◆ **Task directions**: With the images set aside, retype every record below character for character.

◆ **Source records**:

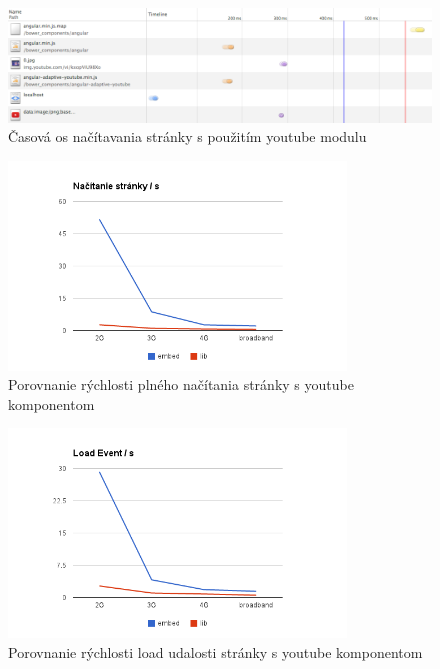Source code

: \begin{figure}[H]
  \centering
  \includegraphics[width=1.0\textwidth]{img/load/timeline-y-a.png}
  \caption[Časová os načítavania stránky s použitím youtube modulu]{
    Časová os načítavania stránky s použitím youtube modulu}
  \label{fig: timeline-y-a}
\end{figure}

\begin{figure}[H]
  \centering
  \includegraphics[width=0.8\textwidth]{img/load/youtube-fullload.png}
  \caption[Porovnanie rýchlosti plného načítania stránky s youtube komponentom]{
    Porovnanie rýchlosti plného načítania stránky s youtube komponentom}
  \label{fig: youtube-fullload}
\end{figure}

\begin{figure}[H]
  \centering
  \includegraphics[width=0.8\textwidth]{img/load/youtube-load.png}
  \caption[Porovnanie rýchlosti load udalosti stránky s youtube komponentom]{
    Porovnanie rýchlosti load udalosti stránky s youtube komponentom}
  \label{fig: youtube-load}
\end{figure}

◆ **Expected output**:
Source code

: \begin{figure}[H]
  \centering
  \includegraphics[width=1.0\textwidth]{img/load/timeline-y-a.png}
  \caption[Časová os načítavania stránky s použitím youtube modulu]{
    Časová os načítavania stránky s použitím youtube modulu}
  \label{fig: timeline-y-a}
\end{figure}

\begin{figure}[H]
  \centering
  \includegraphics[width=0.8\textwidth]{img/load/youtube-fullload.png}
  \caption[Porovnanie rýchlosti plného načítania stránky s youtube komponentom]{
    Porovnanie rýchlosti plného načítania stránky s youtube komponentom}
  \label{fig: youtube-fullload}
\end{figure}

\begin{figure}[H]
  \centering
  \includegraphics[width=0.8\textwidth]{img/load/youtube-load.png}
  \caption[Porovnanie rýchlosti load udalosti stránky s youtube komponentom]{
    Porovnanie rýchlosti load udalosti stránky s youtube komponentom}
  \label{fig: youtube-load}
\end{figure}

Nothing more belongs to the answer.